I am trying to create an offline Wikipedia client for the Wikipedia XML dump. I know there are lot of programs on the, but all seems to render the page very badly, because the Wiki markup has enhanced considerably but all these programs are quite outdated and almost dead.
After scanning the internet since yesterday, I have come-up a number of libraries and programs but all of them don't render the page perfectly. Hence, I was toying with the idea of rendering the page using MediaWiki's php files as the people at woc.fslab.de (Offline Wikipedia Client) have done. I have downloaded Offline Wikipedia Client but I yet haven't been able to figure it out how to use it. Anyway, its looks too complicated and overly large. I want an Offline Client myself which would be served via Http (I have tried importing the dump into freashly installed Mediawiki but the rebuild links takes forever and WikiFilter is not for Linux - yet I tried that over wine).
So, my question is. Can anyone please guide me to the php files of MediaWiki that I can use with little modification. I intend to provide it all the necessary details like list of Templates and their codes to substitute, the categories and the article markup as input to the php file,etc. I expect to get the html code that can be sent to the user's browser.
All this may look very pointless, but after battering my brains over this thing and repeatedly getting disappointing results, my brain has gone fuzzy and desperate.

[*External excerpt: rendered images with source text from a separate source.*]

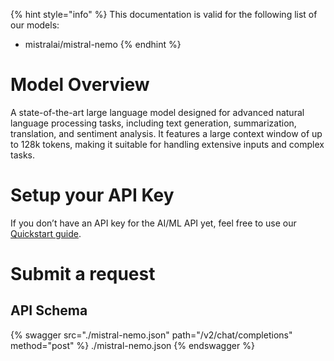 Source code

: [#references:start]: <> ({ "template": "openapi" })
{% hint style="info" %}
This documentation is valid for the following list of our models:
* mistralai/mistral-nemo
{% endhint %}

# Model Overview
A state-of-the-art large language model designed for advanced natural language processing tasks, including text generation, summarization, translation, and sentiment analysis. It features a large context window of up to 128k tokens, making it suitable for handling extensive inputs and complex tasks.

# Setup your API Key
If you don’t have an API key for the AI/ML API yet, feel free to use our [Quickstart guide](https://docs.aimlapi.com/quickstart/setting-up).

# Submit a request
## API Schema
{% swagger src="./mistral-nemo.json" path="/v2/chat/completions" method="post" %}
./mistral-nemo.json
{% endswagger %}

[#references:end]: <> ({}) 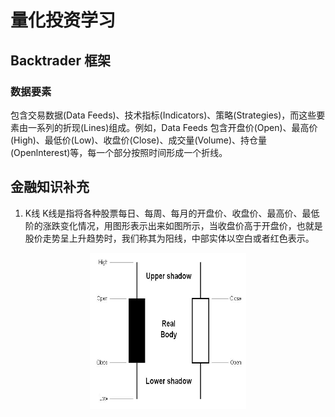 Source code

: # 量化投资学习
## Backtrader 框架
### 数据要素
包含交易数据(Data Feeds)、技术指标(Indicators)、策略(Strategies)，而这些要素由一系列的折现(Lines)组成。例如，Data Feeds 包含开盘价(Open)、最高价(High)、最低价(Low)、收盘价(Close)、成交量(Volume)、持仓量(Openlnterest)等，每一个部分按照时间形成一个折线。



## 金融知识补充
1. K线
K线是指将各种股票每日、每周、每月的开盘价、收盘价、最高价、最低阶的涨跌变化情况，用图形表示出来如图所示，当收盘价高于开盘价，也就是股价走势呈上升趋势时，我们称其为阳线，中部实体以空白或者红色表示。
<div align=center><img width="250" height="250" src="https://github.com/Bounty-hunter/Q_Investment_learning/blob/main/image/K线图.jpg"/></div>
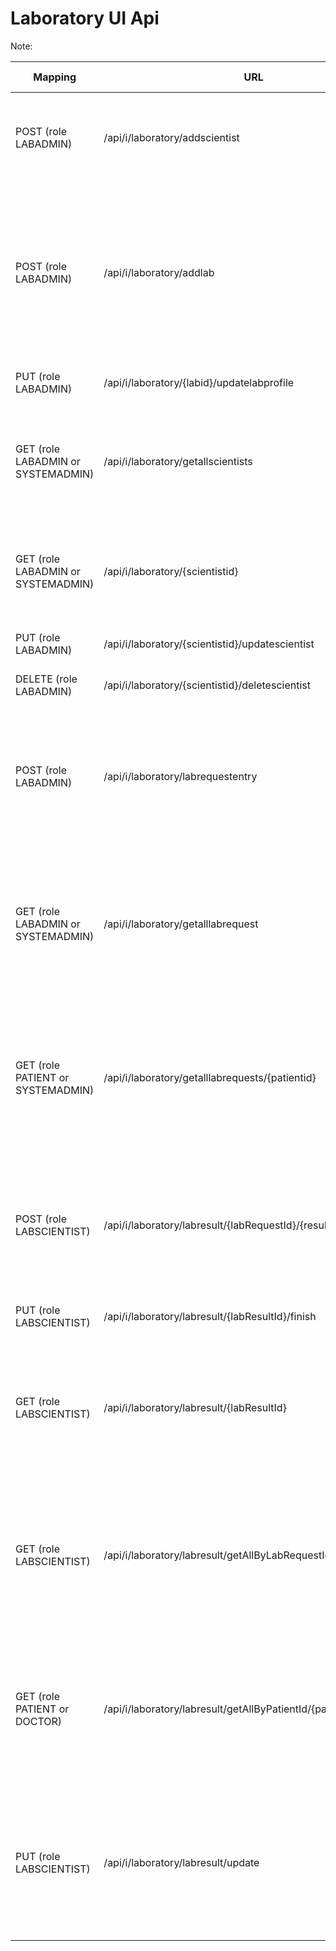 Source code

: # Laboratory UI Api

Note:


| **Mapping**  | URL | **Purpose** | **RequestDTO** | **ResponseDTO**  | If used                           |
| ---         | ---   | ---    | ---        | ---       | ---  |
| POST (role LABADMIN)                | /api/i/laboratory/addscientist                                   | Add a scientist to the database                                           | (String) title, (String) firstName, (String) lastName, (String) email, (String) mobile                                                                 | Message if the scientist was created                                                                                                              |          |
| POST (role LABADMIN)                | /api/i/laboratory/addlab                                         | Add a laboratory to the database                                          | (String) labName, (String) contactPerson, (String) email, (String) mobileNumber, (String) address, (String) postcode, (String) state, (Long) signerId  | Message if the laboratory was created                                                                                                             |          |
| PUT (role LABADMIN)                 | /api/i/laboratory/{labid}/updatelabprofile                       | Update a laboratory in the database                                       | (Long) labId                                                                                                                                           | Message with information about update                                                                                                             |          |
| GET (role LABADMIN or SYSTEMADMIN)  | /api/i/laboratory/getallscientists                               | Get all scientists from database                                          |                                                                                                                                                        | List of ScientistDTO (Long id, String title, String firstName, String lastName, String email, String mobile)                                      |          |
| GET (role LABADMIN or SYSTEMADMIN)  | /api/i/laboratory/{scientistid}                                  | Get a specific scientist                                                  | (Long) scientistId                                                                                                                                     | ScientistDTO (Long id, String title, String firstName, String lastName, String email, String mobile)                                              |          |
| PUT (role LABADMIN)                 | /api/i/laboratory/{scientistid}/updatescientist                  | Update a scientist profile                                                | (Long) scientistId                                                                                                                                     | Message with information about update                                                                                                             |          |
| DELETE (role LABADMIN)              | /api/i/laboratory/{scientistid}/deletescientist                  | Delete a scientist from database                                          | (Long) scientistId                                                                                                                                     | Message with information about delete                                                                                                             |          |
| POST (role LABADMIN)                | /api/i/laboratory/labrequestentry                                | Add a labrequest with a QR code to the database                           | (String) patientName, (ELabRequest) testRequested, (String) date, (String) doctorName, (String) testReason, (byte[]) qrCode                            | Message if the save was successfull                                                                                                               |          |
| GET (role LABADMIN or SYSTEMADMIN)  | /api/i/laboratory/getalllabrequest                               | Get all labrequest from database                                          |                                                                                                                                                        | List of LabRequest (Long id, String patientName, ELabRequest testRequested, String date, String doctorName, String testReason, byte[] qrCode)     |          |
| GET (role PATIENT or SYSTEMADMIN)   | /api/i/laboratory/getalllabrequests/{patientid}                  | Get all labrequest from database by patientId                             | (Long) patientid                                                                                                                                       | List of LabRequestDTO (Long id, String patientName, ELabRequest testRequested, String date, String doctorName, String testReason, byte[] qrCode)  |          |
| POST (role LABSCIENTIST)            | /api/i/laboratory/labresult/{labRequestId}/{resultName}          | Creates a labResult with a labRequestId, resultName and a list of values  | (Long) labRequestId, (String) resultName, (List&LT;String>) values                                                                                        | LabResultDTO (Long id, String resultName, long labRequestId, long patientId, Boolean finished, List&LT;String> results, String date)                 |          |
| PUT (role LABSCIENTIST)             | /api/i/laboratory/labresult/{labResultId}/finish                 | Sets a labResult as finished                                              | (Long) labResultId                                                                                                                                     | Mesage if the labRequest was set as finished                                                                                                      |          |
| GET (role LABSCIENTIST)             | /api/i/laboratory/labresult/{labResultId}                        | Finds a labResult with the provided id                                    | (Long) labRequestId                                                                                                                                    | LabResultDTO (Long id, String resultName, long labRequestId, long patientId, Boolean finished, List&LT;String> results, String date)                 |          |
| GET (role LABSCIENTIST)             | /api/i/laboratory/labresult/getAllByLabRequestId/{labRequestId}  | Get all labResult with the provided id                                    | (Long) labRequestId                                                                                                                                    | List of LabResultDTO (Long id, String resultName, long labRequestId, long patientId, Boolean finished, List&LT;String> results, String date)         |          |
| GET (role PATIENT or DOCTOR)        | /api/i/laboratory/labresult/getAllByPatientId/{patientId}        | Finds all labResult with the provided patient id                          | (Long) patientId                                                                                                                                       | List of LabResultDTO (Long id, String resultName, long labRequestId, long patientId, Booblean finished, List&LT;String> results, String date)        |          |
| PUT (role LABSCIENTIST)             | /api/i/laboratory/labresult/update                               | Updates a labResult with the provided DTO                                 | (Long) id, (String) resultName, (long) labRequestId, (long) patientId, (Boolean) finished, (List&LT;String>) results, (String) date                       | LabResultDTO (Long id, String resultName, long labRequestId, long patientId, Boolean finished, List&LT;String> results, String date)                 |          |

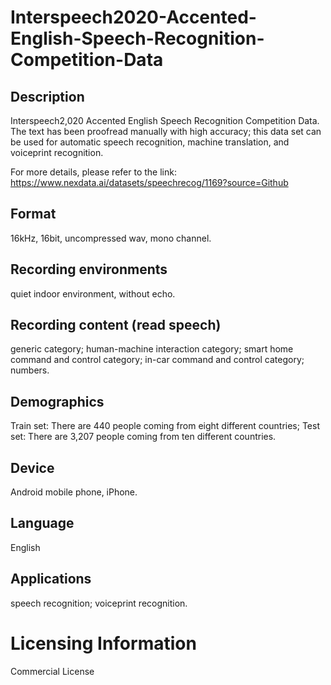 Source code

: # Interspeech2020-Accented-English-Speech-Recognition-Competition-Data


## Description
Interspeech2,020 Accented English Speech Recognition Competition Data. The text has been proofread manually with high accuracy; this data set can be used for automatic speech recognition, machine translation, and voiceprint recognition.

For more details, please refer to the link: https://www.nexdata.ai/datasets/speechrecog/1169?source=Github


## Format
16kHz, 16bit, uncompressed wav, mono channel.

## Recording environments
quiet indoor environment, without echo.

## Recording content (read speech)
generic category; human-machine interaction category; smart home command and control category; in-car command and control category; numbers.

## Demographics
Train set: There are 440 people coming from eight different countries; Test set: There are 3,207 people coming from ten different countries.

## Device
Android mobile phone, iPhone.

## Language
English

## Applications
speech recognition; voiceprint recognition.

# Licensing Information
Commercial License
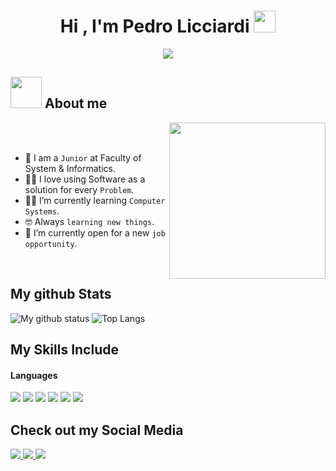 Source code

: <h1 align="center"><b>Hi , I'm Pedro Licciardi </b><img src="https://media.giphy.com/media/hvRJCLFzcasrR4ia7z/giphy.gif" width="35"></h1>

<p align="center">
  <img src="https://readme-typing-svg.herokuapp.com?font=Time+New+Roman&color=%23C8BE25&size=25&center=true&vCenter=true&width=600&height=100&lines=System+Engineering+Student;Competitive+Programmer;Always+learning+new+things"></a>
</p>

## <picture><img src = "https://github.com/7oSkaaa/7oSkaaa/blob/main/Images/about_me.gif?raw=true" width = 50px></picture> About me

<picture> <img align="right" src="https://github.com/7oSkaaa/7oSkaaa/blob/main/Images/Right_Side.gif?raw=true" width = 250px></picture>

<br><br>
- :school: I am a `Junior` at Faculty of System & Informatics.
- :technologist: I love using Software as a solution for every `Problem`.
- :student: I’m currently learning `Computer Systems`.
- :nerd_face: Always `learning new things`.
- :thinking: I’m currently open for a new `job opportunity`.
<br>

<h2> My github Stats</h2>

![My github status](https://github-readme-stats.vercel.app/api?username=Pedro-Licciardi&show_icons=true&include_all_commits=true)
![Top Langs](https://github-readme-stats.vercel.app/api/top-langs/?username=Pedro-Licciardi&layout=compact)

## My Skills Include

<h4> Languages </h4>
<span> 
  <img src="https://img.shields.io/badge/HTML5-E34F26?style=for-the-badge&logo=html5&logoColor=white">
  <img src="https://img.shields.io/badge/CSS3-1572B6?style=for-the-badge&logo=css3&logoColor=white">
  <img src="https://img.shields.io/badge/JavaScript-F7DF1E?style=for-the-badge&logo=javascript&logoColor=black">
  <img src="https://img.shields.io/badge/C-00599C?style=for-the-badge&logo=c&logoColor=white">
  <img src="https://img.shields.io/badge/c%23-%23239120.svg?style=for-the-badge&logo=Csharp&logoColor=white">
  <img src ="https://img.shields.io/badge/python-3670A0?style=for-the-badge&logo=python&logoColor=ffdd54">
</span>

## Check out my Social Media 

<a href= "https://www.instagram.com/pedro.licciardi/?igsh=MTRicHgxd3c1YmN4dw%3D%3D">
  <img src="https://img.shields.io/badge/Instagram-%23E4405F.svg?style=for-the-badge&logo=Instagram&logoColor=white">
</a>

<a href= "https://www.linkedin.com/in/octavio-pedro-licciardi-59193b310/">
  <img src="https://img.shields.io/badge/linkedin-%230077B5.svg?style=for-the-badge&logo=linkedin&logoColor=white">
</a>

<a href = "https://www.tiktok.com/@pedro.licciardi">
  <img src= "https://img.shields.io/badge/TikTok-%23000000.svg?style=for-the-badge&logo=TikTok&logoColor=white">
</a>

May you have peace pf mind.
Reagrds, Apple Grew my blog @ http://applegrew.blogspot.com/
Apple Grew schrieb:
So, my question is. Can anyone please guide me to the php files of MediaWiki that I can use with little modification. I intend to provide it all the necessary details like list of Templates and their codes to substitute, the categories and the article markup as input to the php file,etc. I expect to get the html code that can be sent to the user's browser.

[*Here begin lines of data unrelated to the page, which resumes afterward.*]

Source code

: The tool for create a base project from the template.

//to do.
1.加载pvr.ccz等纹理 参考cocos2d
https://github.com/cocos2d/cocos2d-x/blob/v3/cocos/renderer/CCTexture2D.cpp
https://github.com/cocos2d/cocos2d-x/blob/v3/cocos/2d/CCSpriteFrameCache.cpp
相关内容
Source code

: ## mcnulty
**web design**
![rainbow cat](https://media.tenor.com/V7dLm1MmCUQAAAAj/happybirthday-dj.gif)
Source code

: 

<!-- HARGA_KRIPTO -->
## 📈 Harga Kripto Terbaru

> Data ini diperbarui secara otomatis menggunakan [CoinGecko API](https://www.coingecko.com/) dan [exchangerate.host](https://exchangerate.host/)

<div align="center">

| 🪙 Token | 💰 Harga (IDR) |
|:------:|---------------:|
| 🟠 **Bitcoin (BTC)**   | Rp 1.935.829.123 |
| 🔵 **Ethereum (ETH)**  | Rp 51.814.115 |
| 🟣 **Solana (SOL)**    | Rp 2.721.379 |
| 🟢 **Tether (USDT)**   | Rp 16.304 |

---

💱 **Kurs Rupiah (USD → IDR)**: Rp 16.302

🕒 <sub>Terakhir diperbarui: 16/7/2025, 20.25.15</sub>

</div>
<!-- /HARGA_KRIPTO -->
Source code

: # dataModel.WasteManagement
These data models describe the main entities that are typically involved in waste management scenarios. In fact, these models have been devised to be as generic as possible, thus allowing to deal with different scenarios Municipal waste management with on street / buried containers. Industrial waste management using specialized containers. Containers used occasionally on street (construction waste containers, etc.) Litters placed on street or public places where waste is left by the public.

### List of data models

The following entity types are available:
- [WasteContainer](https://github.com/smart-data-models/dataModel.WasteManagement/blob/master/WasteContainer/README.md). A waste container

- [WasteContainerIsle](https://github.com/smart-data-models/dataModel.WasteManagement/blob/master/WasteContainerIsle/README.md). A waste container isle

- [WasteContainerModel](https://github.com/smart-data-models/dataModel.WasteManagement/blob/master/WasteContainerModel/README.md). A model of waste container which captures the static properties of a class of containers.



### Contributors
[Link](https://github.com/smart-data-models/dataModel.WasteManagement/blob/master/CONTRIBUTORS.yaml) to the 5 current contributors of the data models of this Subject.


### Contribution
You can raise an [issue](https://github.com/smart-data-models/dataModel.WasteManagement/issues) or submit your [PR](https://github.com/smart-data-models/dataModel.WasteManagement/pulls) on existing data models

I would modify the output classes, and take a look at the ?action=render parameter.
Marco
I have now downloaded the Offline Client (http://woc.fslab.de/). It seems that that they have patched mediawiki 1.7. Hopefully if we create a patched 1.12alpha then we could get render as in official pages.
On Feb 19, 2008 12:03 AM, Marco Schuster marco@harddisk.is-a-geek.org wrote:
Apple Grew schrieb:
So, my question is. Can anyone please guide me to the php files of MediaWiki that I can use with little modification. I intend to provide it all the necessary details like list of Templates and their codes to substitute, the categories and the article markup as input to the php file,etc. I expect to get the html code that can be sent to the user's browser.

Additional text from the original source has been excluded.